■ **Required work**: Locate every line below that contains the word "ContiguousPointsCriteria" and copy it.

(Collected data entries)
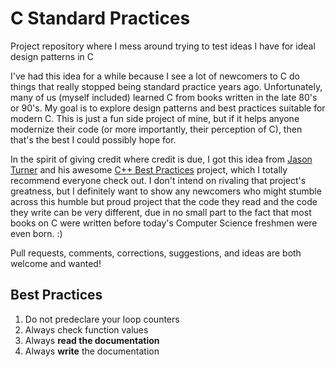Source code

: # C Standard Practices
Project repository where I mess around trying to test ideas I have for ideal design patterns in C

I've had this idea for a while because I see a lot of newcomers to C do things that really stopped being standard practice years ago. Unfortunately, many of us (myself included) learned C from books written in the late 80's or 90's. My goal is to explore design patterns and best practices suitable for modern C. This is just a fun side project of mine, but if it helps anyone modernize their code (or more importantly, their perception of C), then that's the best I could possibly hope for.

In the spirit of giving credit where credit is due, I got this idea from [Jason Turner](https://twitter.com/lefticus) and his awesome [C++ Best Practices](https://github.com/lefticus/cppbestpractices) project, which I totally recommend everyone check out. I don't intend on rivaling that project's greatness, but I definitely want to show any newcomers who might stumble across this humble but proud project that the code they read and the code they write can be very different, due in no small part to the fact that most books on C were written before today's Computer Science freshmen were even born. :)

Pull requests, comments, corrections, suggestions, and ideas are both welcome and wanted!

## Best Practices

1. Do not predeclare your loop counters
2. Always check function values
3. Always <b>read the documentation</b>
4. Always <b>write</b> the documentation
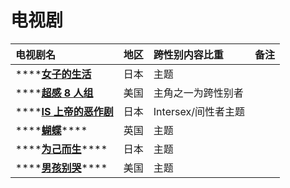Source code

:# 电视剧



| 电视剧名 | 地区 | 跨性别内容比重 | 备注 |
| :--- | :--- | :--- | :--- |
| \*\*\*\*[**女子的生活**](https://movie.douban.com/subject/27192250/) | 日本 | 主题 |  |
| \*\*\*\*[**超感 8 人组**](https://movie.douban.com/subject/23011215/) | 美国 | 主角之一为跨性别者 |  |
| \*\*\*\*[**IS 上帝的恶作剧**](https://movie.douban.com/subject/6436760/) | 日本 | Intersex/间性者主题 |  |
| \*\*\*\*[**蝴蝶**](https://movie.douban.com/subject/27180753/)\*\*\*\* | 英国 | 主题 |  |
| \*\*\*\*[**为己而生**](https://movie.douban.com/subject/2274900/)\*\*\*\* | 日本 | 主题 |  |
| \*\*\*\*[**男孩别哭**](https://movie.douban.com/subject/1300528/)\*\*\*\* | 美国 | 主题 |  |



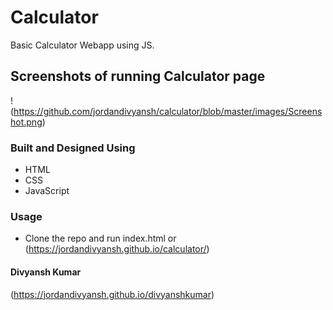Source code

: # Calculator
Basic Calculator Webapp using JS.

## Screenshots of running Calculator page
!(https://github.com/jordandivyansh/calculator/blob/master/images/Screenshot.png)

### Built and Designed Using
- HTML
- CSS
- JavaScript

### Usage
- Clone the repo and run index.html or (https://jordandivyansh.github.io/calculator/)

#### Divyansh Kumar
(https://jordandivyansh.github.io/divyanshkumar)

--

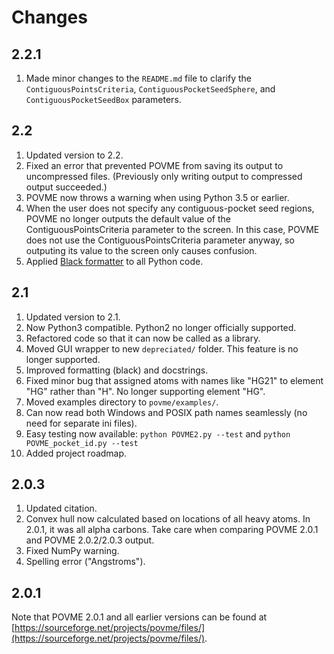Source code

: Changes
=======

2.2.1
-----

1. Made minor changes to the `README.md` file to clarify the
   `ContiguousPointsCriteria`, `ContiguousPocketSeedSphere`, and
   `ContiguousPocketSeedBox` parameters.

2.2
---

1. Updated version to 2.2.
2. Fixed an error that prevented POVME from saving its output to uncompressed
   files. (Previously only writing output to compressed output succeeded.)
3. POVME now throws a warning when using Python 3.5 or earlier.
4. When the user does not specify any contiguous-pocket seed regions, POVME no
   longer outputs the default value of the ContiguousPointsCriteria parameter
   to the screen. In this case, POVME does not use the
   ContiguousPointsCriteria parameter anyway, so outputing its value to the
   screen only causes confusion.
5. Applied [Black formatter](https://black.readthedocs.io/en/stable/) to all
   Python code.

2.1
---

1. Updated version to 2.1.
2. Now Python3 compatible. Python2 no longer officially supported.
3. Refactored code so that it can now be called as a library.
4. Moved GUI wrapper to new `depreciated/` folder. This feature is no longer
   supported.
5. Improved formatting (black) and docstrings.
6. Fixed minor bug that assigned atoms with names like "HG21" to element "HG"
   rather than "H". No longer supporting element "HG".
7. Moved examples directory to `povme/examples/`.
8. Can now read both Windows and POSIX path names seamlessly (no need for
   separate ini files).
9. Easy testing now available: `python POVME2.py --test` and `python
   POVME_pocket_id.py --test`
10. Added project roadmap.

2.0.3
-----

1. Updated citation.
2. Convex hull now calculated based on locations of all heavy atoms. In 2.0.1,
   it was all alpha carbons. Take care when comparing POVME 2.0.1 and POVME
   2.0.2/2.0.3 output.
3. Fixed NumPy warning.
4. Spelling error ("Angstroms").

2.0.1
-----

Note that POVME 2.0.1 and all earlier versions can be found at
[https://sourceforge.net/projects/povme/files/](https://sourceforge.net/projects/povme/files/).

■ **Solution to the exercise**:
   `ContiguousPointsCriteria`, `ContiguousPocketSeedSphere`, and
   longer outputs the default value of the ContiguousPointsCriteria parameter
   ContiguousPointsCriteria parameter anyway, so outputing its value to the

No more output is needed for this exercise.